#### AVAILABLE RECORDS ####

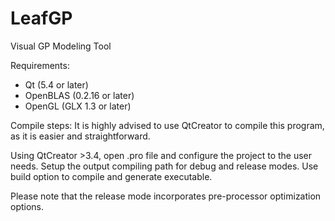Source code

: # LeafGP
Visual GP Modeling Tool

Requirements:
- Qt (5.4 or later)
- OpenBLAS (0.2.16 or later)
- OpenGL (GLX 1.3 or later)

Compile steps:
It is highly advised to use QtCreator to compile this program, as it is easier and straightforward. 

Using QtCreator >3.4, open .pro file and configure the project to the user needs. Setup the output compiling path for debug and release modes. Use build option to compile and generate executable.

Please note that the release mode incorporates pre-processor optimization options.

####
#### AVAILABLE RECORDS ####

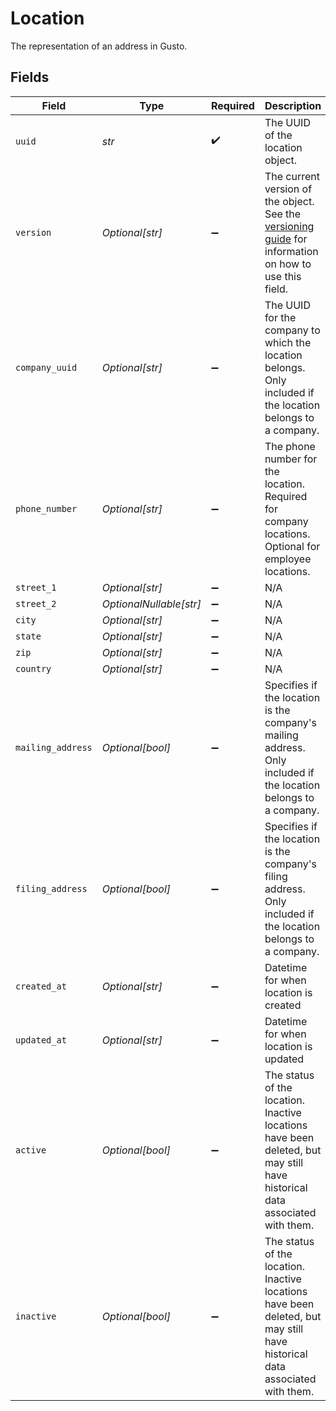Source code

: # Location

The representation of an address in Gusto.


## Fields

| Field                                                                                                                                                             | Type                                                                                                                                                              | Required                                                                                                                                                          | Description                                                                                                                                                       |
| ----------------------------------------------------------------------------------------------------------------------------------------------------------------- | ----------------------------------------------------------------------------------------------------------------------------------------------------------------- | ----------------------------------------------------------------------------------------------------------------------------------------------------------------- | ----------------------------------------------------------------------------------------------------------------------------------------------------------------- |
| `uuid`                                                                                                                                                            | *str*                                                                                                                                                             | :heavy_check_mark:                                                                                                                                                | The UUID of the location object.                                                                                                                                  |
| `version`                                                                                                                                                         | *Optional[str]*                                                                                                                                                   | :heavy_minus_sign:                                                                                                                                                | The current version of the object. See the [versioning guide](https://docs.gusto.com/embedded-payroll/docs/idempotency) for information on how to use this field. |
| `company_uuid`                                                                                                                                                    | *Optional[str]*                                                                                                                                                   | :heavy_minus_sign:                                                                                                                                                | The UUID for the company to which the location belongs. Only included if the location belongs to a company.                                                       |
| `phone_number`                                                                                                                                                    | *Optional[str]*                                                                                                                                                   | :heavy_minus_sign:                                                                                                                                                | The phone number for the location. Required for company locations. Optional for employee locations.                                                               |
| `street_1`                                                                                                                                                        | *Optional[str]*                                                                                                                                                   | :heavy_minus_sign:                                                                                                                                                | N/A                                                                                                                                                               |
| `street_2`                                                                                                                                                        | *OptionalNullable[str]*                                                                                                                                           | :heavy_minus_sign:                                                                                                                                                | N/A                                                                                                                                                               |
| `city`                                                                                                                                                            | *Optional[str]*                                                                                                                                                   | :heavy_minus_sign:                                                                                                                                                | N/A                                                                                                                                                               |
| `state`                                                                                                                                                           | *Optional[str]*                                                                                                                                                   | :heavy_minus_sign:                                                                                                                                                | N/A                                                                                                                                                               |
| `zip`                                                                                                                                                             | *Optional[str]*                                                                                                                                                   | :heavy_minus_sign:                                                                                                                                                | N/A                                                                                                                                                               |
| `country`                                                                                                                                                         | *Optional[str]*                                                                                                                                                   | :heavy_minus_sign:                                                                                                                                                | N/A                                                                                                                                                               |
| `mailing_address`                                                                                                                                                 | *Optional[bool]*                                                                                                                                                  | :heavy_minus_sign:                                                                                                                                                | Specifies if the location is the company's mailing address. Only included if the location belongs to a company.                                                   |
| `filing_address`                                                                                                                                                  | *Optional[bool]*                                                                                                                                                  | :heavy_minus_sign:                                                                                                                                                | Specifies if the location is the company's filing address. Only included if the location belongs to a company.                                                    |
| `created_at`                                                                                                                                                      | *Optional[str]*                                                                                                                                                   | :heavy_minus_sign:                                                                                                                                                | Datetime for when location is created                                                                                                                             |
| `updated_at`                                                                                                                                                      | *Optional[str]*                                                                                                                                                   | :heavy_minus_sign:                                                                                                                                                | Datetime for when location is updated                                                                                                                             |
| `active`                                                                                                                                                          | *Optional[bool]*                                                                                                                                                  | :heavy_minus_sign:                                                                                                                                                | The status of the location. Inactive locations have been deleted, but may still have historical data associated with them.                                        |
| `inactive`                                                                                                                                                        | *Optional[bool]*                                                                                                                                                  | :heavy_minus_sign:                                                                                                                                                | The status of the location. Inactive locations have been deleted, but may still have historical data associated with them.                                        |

####

# WHAT YOU WILL DO:
Where a line of the records holds the word "object", copy that line.

# ANSWER BOX:
| `uuid`                                                                                                                                                            | *str*                                                                                                                                                             | :heavy_check_mark:                                                                                                                                                | The UUID of the location object.                                                                                                                                  |
| `version`                                                                                                                                                         | *Optional[str]*                                                                                                                                                   | :heavy_minus_sign:                                                                                                                                                | The current version of the object. See the [versioning guide](https://docs.gusto.com/embedded-payroll/docs/idempotency) for information on how to use this field. |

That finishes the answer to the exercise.